"As students we learned art history at the Slade, and because, at least for one year, we had the famous Ernst Gombrich as a lecturer, we were well informed about Renaissance painting, but no one ever mentioned architecture. I hardly knew what it was. Suddenly seeing, and moving in and around, such great buildings by the likes of Filippo Brunelleschi, Donato Bramante and Leon Battista Alberti was mind-blowing. I didn’t understand what I was seeing, why one should feel so deeply affected by these extraordinary spaces. It took many years before I started to grasp that creating our own space is in many ways how we define ourselves, how we protect ourselves, how we reflect both the world around us and relate our inner selves to that. Even now, I find it hard to really understand the greatness of those architects, and to see that they have never been surpassed. "

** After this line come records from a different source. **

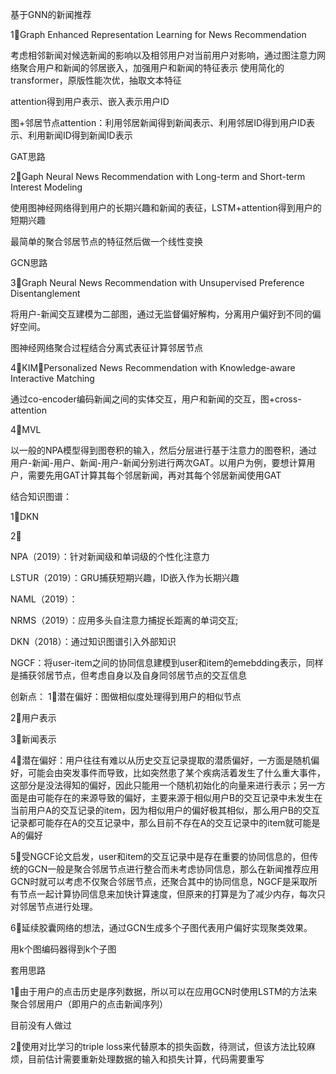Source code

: 基于GNN的新闻推荐

1⃣️Graph Enhanced Representation Learning for News Recommendation

考虑相邻新闻对候选新闻的影响以及相邻用户对当前用户对影响，通过图注意力网络聚合用户和新闻的邻居嵌入，加强用户和新闻的特征表示
使用简化的transformer，原版性能次优，抽取文本特征

attention得到用户表示、嵌入表示用户ID

图+邻居节点attention：利用邻居新闻得到新闻表示、利用邻居ID得到用户ID表示、利用新闻ID得到新闻ID表示

GAT思路

2⃣️Gaph Neural News Recommendation with Long-term and Short-term Interest Modeling

使用图神经网络得到用户的长期兴趣和新闻的表征，LSTM+attention得到用户的短期兴趣

最简单的聚合邻居节点的特征然后做一个线性变换

GCN思路

3⃣️Graph Neural News Recommendation with Unsupervised Preference Disentanglement

将用户-新闻交互建模为二部图，通过无监督偏好解构，分离用户偏好到不同的偏好空间。

图神经网络聚合过程结合分离式表征计算邻居节点

4⃣️KIM：Personalized News Recommendation with Knowledge-aware Interactive Matching

通过co-encoder编码新闻之间的实体交互，用户和新闻的交互，图+cross-attention



4⃣️MVL

以一般的NPA模型得到图卷积的输入，然后分层进行基于注意力的图卷积，通过用户-新闻-用户、新闻-用户-新闻分别进行两次GAT。以用户为例，要想计算用户，需要先用GAT计算其每个邻居新闻，再对其每个邻居新闻使用GAT



结合知识图谱：

1⃣️DKN

2⃣️





NPA（2019）：针对新闻级和单词级的个性化注意力

LSTUR（2019）：GRU捕获短期兴趣，ID嵌入作为长期兴趣

NAML（2019）：

NRMS（2019）：应用多头自注意力捕捉长距离的单词交互;

DKN（2018）：通过知识图谱引入外部知识





NGCF：将user-item之间的协同信息建模到user和item的emebdding表示，同样是捕获邻居节点，但考虑自身以及自身同邻居节点的交互信息















创新点：
1⃣️潜在偏好：图做相似度处理得到用户的相似节点

2⃣️用户表示

3⃣️新闻表示

4⃣️潜在偏好：用户往往有难以从历史交互记录提取的潜质偏好，一方面是随机偏好，可能会由突发事件而导致，比如突然患了某个疾病活着发生了什么重大事件，这部分是没法得知的偏好，因此只能用一个随机初始化的向量来进行表示；另一方面是由可能存在的来源导致的偏好，主要来源于相似用户B的交互记录中未发生在当前用户A的交互记录的item，因为相似用户的偏好极其相似，那么用户B的交互记录都可能存在A的交互记录中，那么目前不存在A的交互记录中的item就可能是A的偏好

5⃣️受NGCF论文启发，user和item的交互记录中是存在重要的协同信息的，但传统的GCN一般是聚合邻居节点进行整合而未考虑协同信息，那么在新闻推荐应用GCN时就可以考虑不仅聚合邻居节点，还聚合其中的协同信息，NGCF是采取所有节点一起计算协同信息来加快计算速度，但原来的打算是为了减少内存，每次只对邻居节点进行处理。

6⃣️延续胶囊网络的想法，通过GCN生成多个子图代表用户偏好实现聚类效果。

用k个图编码器得到k个子图







套用思路

1⃣️由于用户的点击历史是序列数据，所以可以在应用GCN时使用LSTM的方法来聚合邻居用户（即用户的点击新闻序列）

目前没有人做过

2⃣️使用对比学习的triple loss来代替原本的损失函数，待测试，但该方法比较麻烦，目前估计需要重新处理数据的输入和损失计算，代码需要重写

- Tess Jaray, interviewed in Studio International, July 2019
Tess Jaray RA is a British painter and printmaker. Born in Vienna in 1937, Jaray grew up in rural Worcestershire, England, where her parents emigrated in 1938 after the annexation of Austria by Nazi Germany made it unsafe for people of Jewish descent to live there. She taught at The Slade School of Fine Art, UCL from 1968 until 1999. Over the last twenty years Jaray has completed a succession of major public art projects. She was made an Honorary Fellow of RIBA (Royal Institute for British Architects) in 1995 and a Royal Academician in 2010.
The impact of Renaissance architectural spaces Jaray encountered on her travels in Italy were formative for the development of her distinctive technique. In these ceilings she saw how simple lines interacted to transform space, powerfully inducing emotional responses. Writing on Jaray's paintings of the 60s Jasia Reichardt said they could be called '"ceiling geography" because they suggest views of an interior seen from below... Her paintings suggest some underlying mystery through the suggestion of architectural perspective.' Much of her career as a painter has been spent investigating the quality of effects geometry, pattern, repetition and colour have on space.
The patterns she creates evoke spatial ambiguities and shifting structures which work on the viewer's perceptions in subtle ways. According to the critic Terry Pitts, her work 'sense(s) the way in which history of decoration and patterning is embedded with elemental human experiences and impulses'. At this time of significant development, in 1964 Jaray began teaching. For four years she taught at Hornsey College of Art, before becoming the first female teacher at the Slade in 1968. In 1999 Jaray became Reader Emeritus in Fine Art at the Slade.